Visto che in quanto tedeschi sul tema “ne sanno qualcosa”, i rappresentanti di Berlino in terra slovena hanno voluto ricordare alcuni eventi accaduti in quell’anno. Per prima cosa, nel 1933, subito dopo la presa del potere, Adolf Hitler annunciò di voler germanizzare l'Europa orientale, e iniziò a costruire “il primo campo di concentramento a Dachau, nel quale in seguito morirono 41.500 prigionieri". Nello stesso anno, si ricorda, in Germania venne emanata una legge che cancellò la separazione dei poteri, furono aboliti gran parte dei diritti fondamentali, boicottate le imprese ebraiche e banditi i sindacati.
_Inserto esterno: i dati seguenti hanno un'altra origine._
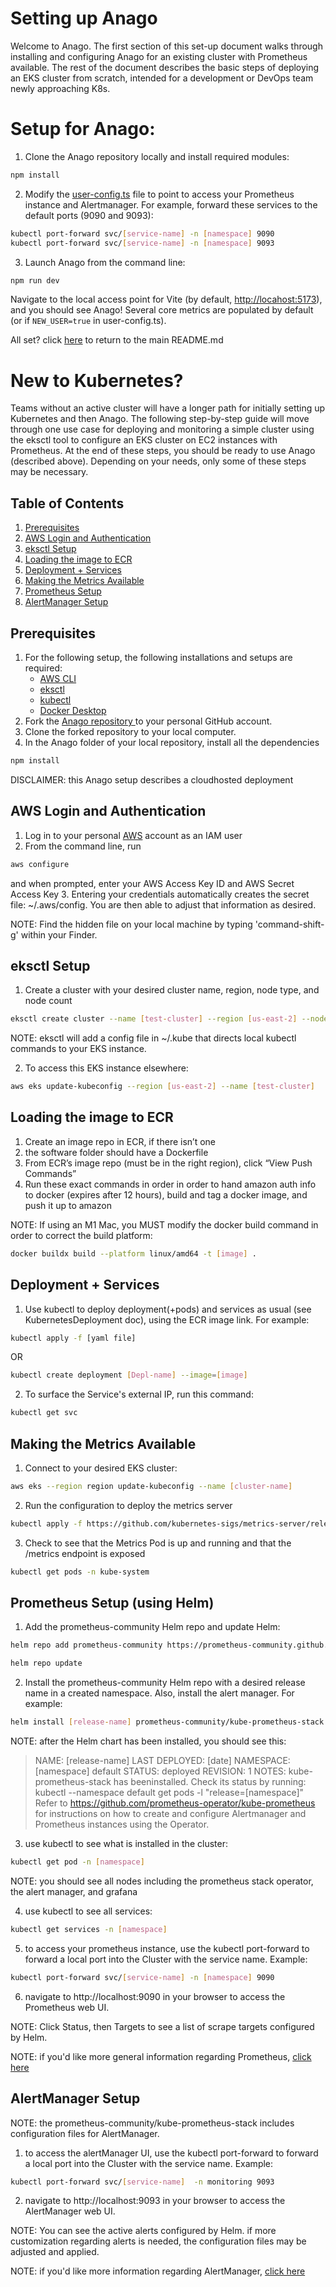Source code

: # Setting up Anago

Welcome to Anago. The first section of this set-up document walks through installing and configuring Anago for an existing cluster with Prometheus available. The rest of the document describes the basic steps of deploying an EKS cluster from scratch, intended for a development or DevOps team newly approaching K8s.

# Setup for Anago:

1. Clone the Anago repository locally and install required modules:

```bash
npm install
```

2. Modify the [user-config.ts](/user-config.ts) file to point to access your Prometheus instance and Alertmanager. For example, forward these services to the default ports (9090 and 9093):

```bash
kubectl port-forward svc/[service-name] -n [namespace] 9090
kubectl port-forward svc/[service-name] -n [namespace] 9093
```

3. Launch Anago from the command line:

```bash
npm run dev
```

Navigate to the local access point for Vite (by default, [http://locahost:5173](http://locahost:5173)), and you should see Anago!
Several core metrics are populated by default (or if `NEW_USER=true` in user-config.ts).

All set? click [here](/README.md) to return to the main README.md

# New to Kubernetes?

Teams without an active cluster will have a longer path for initially setting up Kubernetes and then Anago. The following step-by-step guide will move through one use case for deploying and monitoring a simple cluster using the eksctl tool to configure an EKS cluster on EC2 instances with Prometheus. At the end of these steps, you should be ready to use Anago (described above). Depending on your needs, only some of these steps may be necessary.

## Table of Contents

1. [Prerequisites](#Prerequisites)
2. [AWS Login and Authentication](#AWS-Login-and-Authentication)
3. [eksctl Setup](#eksctl-Setup)
4. [Loading the image to ECR](#Loading-the-image-to-ECR)
5. [Deployment + Services](#Deployment-+-Services)
6. [Making the Metrics Available](#Making-the-Metrics-Available)
7. [Prometheus Setup](#Prometheus-Setup-using-Helm)
8. [AlertManager Setup](#AlertManager-Setup)

## Prerequisites

1. For the following setup, the following installations and setups are required:
   - [AWS CLI](https://docs.aws.amazon.com/cli/latest/userguide/getting-started-install.html)
   - [eksctl](https://docs.aws.amazon.com/eks/latest/userguide/eksctl.html)
   - [kubectl](https://kubernetes.io/docs/tasks/tools/)
   - [Docker Desktop](https://www.docker.com/products/docker-desktop/)
1. Fork the <a href="https://github.com/oslabs-beta/anago"> Anago repository </a> to your personal GitHub account.
1. Clone the forked repository to your local computer.
1. In the Anago folder of your local repository, install all the dependencies

```bash
npm install
```

DISCLAIMER: this Anago setup describes a cloudhosted deployment

## AWS Login and Authentication

1. Log in to your personal <a href="aws.amazon.com">AWS</a> account as an IAM user
2. From the command line, run

```bash
aws configure
```

and when prompted, enter your AWS Access Key ID and AWS Secret Access Key 3. Entering your credentials automatically creates the secret file: ~/.aws/config. You are then able to adjust that information as desired.

NOTE: Find the hidden file on your local machine by typing 'command-shift-g' within your Finder.

## eksctl Setup

1. Create a cluster with your desired cluster name, region, node type, and node count

```bash
eksctl create cluster --name [test-cluster] --region [us-east-2] --node-type [t2.micro] --nodes [2]
```

NOTE: eksctl will add a config file in ~/.kube that directs local kubectl commands to your EKS instance.

2. To access this EKS instance elsewhere:

```bash
aws eks update-kubeconfig --region [us-east-2] --name [test-cluster]
```

## Loading the image to ECR

1. Create an image repo in ECR, if there isn’t one
2. the software folder should have a Dockerfile
3. From ECR’s image repo (must be in the right region), click “View Push Commands”
4. Run these exact commands in order in order to hand amazon auth info to docker (expires after 12 hours), build and tag a docker image, and push it up to amazon

NOTE: If using an M1 Mac, you MUST modify the docker build command in order to correct the build platform:

```bash
docker buildx build --platform linux/amd64 -t [image] .
```

## Deployment + Services

1. Use kubectl to deploy deployment(+pods) and services as usual (see KubernetesDeployment doc), using the ECR image link. For example:

```bash
kubectl apply -f [yaml file]
```

OR

```bash
kubectl create deployment [Depl-name] --image=[image]
```

2. To surface the Service's external IP, run this command:

```bash
kubectl get svc
```

## Making the Metrics Available

1. Connect to your desired EKS cluster:

```bash
aws eks --region region update-kubeconfig --name [cluster-name]
```

2. Run the configuration to deploy the metrics server

```bash
kubectl apply -f https://github.com/kubernetes-sigs/metrics-server/releases/latest/download/components.yaml
```

3. Check to see that the Metrics Pod is up and running and that the /metrics endpoint is exposed

```bash
kubectl get pods -n kube-system
```

## Prometheus Setup (using Helm)

1. Add the prometheus-community Helm repo and update Helm:

```bash
helm repo add prometheus-community https://prometheus-community.github.io/helm-charts
```

```bash
helm repo update
```

2. Install the prometheus-community Helm repo with a desired release name in a created namespace. Also,
   install the alert manager. For example:

```bash
helm install [release-name] prometheus-community/kube-prometheus-stack --namespace [namespace] --create-namespace --set alertmanager.persistentVolume.storageClass="gp2",server.persistentVolume.storageClass="gp2"
```

NOTE: after the Helm chart has been installed, you should see this:

> NAME: [release-name] LAST DEPLOYED: [date] NAMESPACE: [namespace] default
> STATUS: deployed REVISION: 1 NOTES: kube-prometheus-stack has beeninstalled.
> Check its status by running: kubectl --namespace default get pods -l
> "release=[namespace]" Refer to
> https://github.com/prometheus-operator/kube-prometheus for instructions on how
> to create and configure Alertmanager and Prometheus instances using the
> Operator.

3. use kubectl to see what is installed in the cluster:

```bash
kubectl get pod -n [namespace]
```

NOTE: you should see all nodes including the prometheus stack operator, the alert manager, and grafana

4. use kubectl to see all services:

```bash
kubectl get services -n [namespace]
```

5. to access your prometheus instance, use the kubectl port-forward to forward a local port into the Cluster with the service name. Example:

```bash
kubectl port-forward svc/[service-name] -n [namespace] 9090
```

6. navigate to http://localhost:9090 in your browser to access the Prometheus web UI.

NOTE: Click Status, then Targets to see a list of scrape targets configured by Helm.

NOTE: if you'd like more general information regarding Prometheus, [click here](./dev/prometheusREADME.md)

## AlertManager Setup

NOTE: the prometheus-community/kube-prometheus-stack includes configuration files for AlertManager.

1. to access the alertManager UI, use the kubectl port-forward to forward a local port into the Cluster with the service name. Example:

```bash
kubectl port-forward svc/[service-name]  -n monitoring 9093
```

2. navigate to http://localhost:9093 in your browser to access the AlertManager web UI.

NOTE: You can see the active alerts configured by Helm. if more customization regarding alerts is needed, the configuration files may be adjusted and applied.

NOTE: if you'd like more information regarding AlertManager, [click here](./dev/alertManagerInfo.md)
“Siamo felici” invece di notare che "la Slovenia, è saldamente ancorata all'Unione europea (UE), dove tutti possono esprimere liberamente la propria opinione, scegliere tra un'ampia gamma di partiti alle elezioni, scegliere liberamente la propria religione, votare nei referendum senza pressioni e paura, e sulla base di informazioni liberamente disponibili” hanno commentato in conclusione sottolineando che quindi la Slovenia di oggi non gli sembra proprio avere “nulla a che fare con la Germania nel 1933”. Hanno infine denunciato la pericolosità di questo tipo di similitudini che a loro dire “non sono solo infondate, ma anche pericolose” perché sminuiscono gli eventi che seguirono la presa di potere da parte del nazionalsocialismo.